- Description of the task -
Make an exact copy of the lines from the top of the entries below through the line with "跨越多个大脑区域的数百万个神经元协同工作，产生像伸手拿杯子一样简单的动作。". Leave all pictures out.

[Saved entries]
==============================

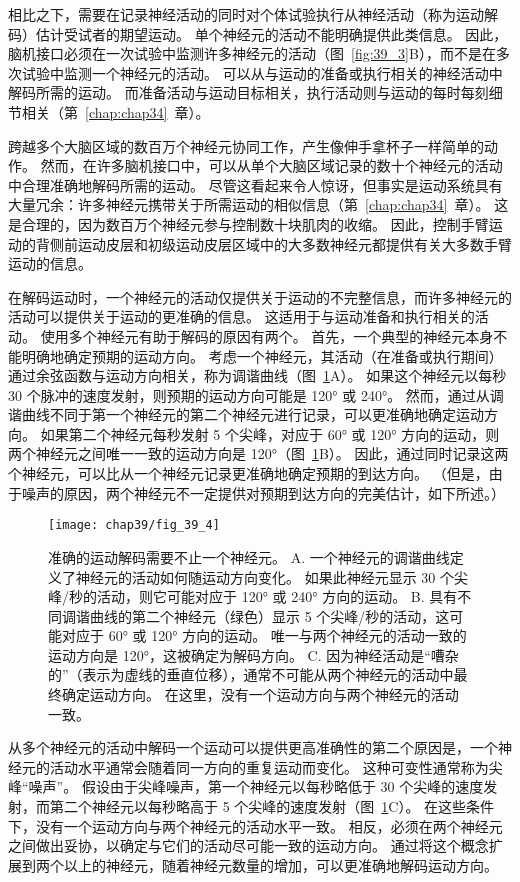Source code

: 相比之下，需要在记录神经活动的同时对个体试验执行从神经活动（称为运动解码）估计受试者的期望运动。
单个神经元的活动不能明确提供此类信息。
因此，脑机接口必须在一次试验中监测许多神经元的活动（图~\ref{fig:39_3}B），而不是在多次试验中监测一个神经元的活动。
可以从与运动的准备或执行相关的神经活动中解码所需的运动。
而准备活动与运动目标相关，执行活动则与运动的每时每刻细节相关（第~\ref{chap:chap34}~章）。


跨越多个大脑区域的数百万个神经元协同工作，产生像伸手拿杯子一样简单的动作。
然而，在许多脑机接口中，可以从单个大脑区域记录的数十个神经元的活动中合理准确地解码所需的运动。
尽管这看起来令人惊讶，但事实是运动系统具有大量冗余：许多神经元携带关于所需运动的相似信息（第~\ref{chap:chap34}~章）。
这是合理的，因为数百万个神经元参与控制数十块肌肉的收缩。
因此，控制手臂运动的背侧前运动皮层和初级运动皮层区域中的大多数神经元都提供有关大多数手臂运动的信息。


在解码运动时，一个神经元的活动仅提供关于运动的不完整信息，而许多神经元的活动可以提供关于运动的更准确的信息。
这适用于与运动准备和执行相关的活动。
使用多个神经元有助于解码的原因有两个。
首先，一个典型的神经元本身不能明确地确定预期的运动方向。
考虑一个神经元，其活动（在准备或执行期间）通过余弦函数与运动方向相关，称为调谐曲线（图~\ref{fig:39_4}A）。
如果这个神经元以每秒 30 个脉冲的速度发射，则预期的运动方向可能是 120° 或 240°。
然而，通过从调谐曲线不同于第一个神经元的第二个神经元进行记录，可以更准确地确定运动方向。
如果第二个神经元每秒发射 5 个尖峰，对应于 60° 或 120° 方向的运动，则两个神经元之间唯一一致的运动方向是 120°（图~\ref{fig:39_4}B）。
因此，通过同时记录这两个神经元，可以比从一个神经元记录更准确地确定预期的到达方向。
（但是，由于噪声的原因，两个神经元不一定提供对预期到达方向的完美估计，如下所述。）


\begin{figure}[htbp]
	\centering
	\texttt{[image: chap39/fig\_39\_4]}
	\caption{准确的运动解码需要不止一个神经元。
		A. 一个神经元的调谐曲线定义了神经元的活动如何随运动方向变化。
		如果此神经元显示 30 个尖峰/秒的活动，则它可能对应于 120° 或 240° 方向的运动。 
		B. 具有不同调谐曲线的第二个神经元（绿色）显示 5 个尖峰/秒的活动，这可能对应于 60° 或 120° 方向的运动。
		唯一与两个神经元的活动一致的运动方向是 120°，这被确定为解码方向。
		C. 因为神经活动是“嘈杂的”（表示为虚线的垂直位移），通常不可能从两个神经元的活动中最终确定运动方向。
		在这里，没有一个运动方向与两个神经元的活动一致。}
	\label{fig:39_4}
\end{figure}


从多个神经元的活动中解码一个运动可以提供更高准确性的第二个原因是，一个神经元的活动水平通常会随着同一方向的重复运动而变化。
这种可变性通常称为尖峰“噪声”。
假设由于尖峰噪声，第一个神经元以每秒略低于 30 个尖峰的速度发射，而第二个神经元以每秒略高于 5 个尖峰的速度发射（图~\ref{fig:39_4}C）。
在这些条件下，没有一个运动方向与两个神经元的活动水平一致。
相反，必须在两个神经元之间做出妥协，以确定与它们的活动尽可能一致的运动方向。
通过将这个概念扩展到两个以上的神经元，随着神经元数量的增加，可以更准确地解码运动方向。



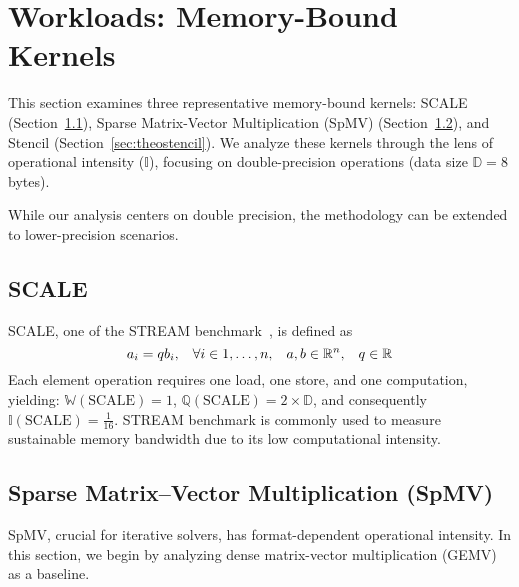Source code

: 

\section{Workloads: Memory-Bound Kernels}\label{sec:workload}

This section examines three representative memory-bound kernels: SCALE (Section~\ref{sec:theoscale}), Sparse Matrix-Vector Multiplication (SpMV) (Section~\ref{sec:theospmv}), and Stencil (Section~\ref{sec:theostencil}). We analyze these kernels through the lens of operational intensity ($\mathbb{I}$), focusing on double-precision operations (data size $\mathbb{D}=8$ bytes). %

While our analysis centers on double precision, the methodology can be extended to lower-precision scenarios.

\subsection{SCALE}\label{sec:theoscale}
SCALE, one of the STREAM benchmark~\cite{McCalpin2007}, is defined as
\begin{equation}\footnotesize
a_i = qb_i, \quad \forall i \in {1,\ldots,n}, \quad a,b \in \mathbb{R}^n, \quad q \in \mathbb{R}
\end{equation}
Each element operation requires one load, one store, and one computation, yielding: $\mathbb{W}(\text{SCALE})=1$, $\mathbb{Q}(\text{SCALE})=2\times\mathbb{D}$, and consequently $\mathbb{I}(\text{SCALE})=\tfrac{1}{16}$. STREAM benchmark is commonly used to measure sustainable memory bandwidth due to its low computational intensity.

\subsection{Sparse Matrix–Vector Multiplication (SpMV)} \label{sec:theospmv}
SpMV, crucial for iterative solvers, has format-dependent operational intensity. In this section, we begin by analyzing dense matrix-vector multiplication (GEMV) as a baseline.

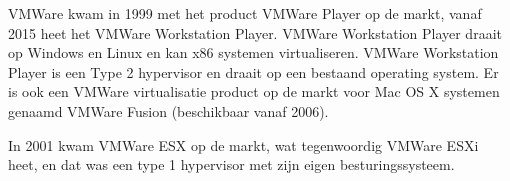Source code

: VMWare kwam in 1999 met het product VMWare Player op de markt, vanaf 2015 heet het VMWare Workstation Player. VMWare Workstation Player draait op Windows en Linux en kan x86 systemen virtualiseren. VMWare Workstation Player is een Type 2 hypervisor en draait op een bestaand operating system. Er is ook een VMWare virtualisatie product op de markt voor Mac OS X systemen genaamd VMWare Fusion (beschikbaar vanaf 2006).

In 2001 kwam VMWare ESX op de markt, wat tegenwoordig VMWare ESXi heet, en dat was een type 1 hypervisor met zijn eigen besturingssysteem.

==============================

- Task response -
Source code

: 相比之下，需要在记录神经活动的同时对个体试验执行从神经活动（称为运动解码）估计受试者的期望运动。
单个神经元的活动不能明确提供此类信息。
因此，脑机接口必须在一次试验中监测许多神经元的活动（图~\ref{fig:39_3}B），而不是在多次试验中监测一个神经元的活动。
可以从与运动的准备或执行相关的神经活动中解码所需的运动。
而准备活动与运动目标相关，执行活动则与运动的每时每刻细节相关（第~\ref{chap:chap34}~章）。


跨越多个大脑区域的数百万个神经元协同工作，产生像伸手拿杯子一样简单的动作。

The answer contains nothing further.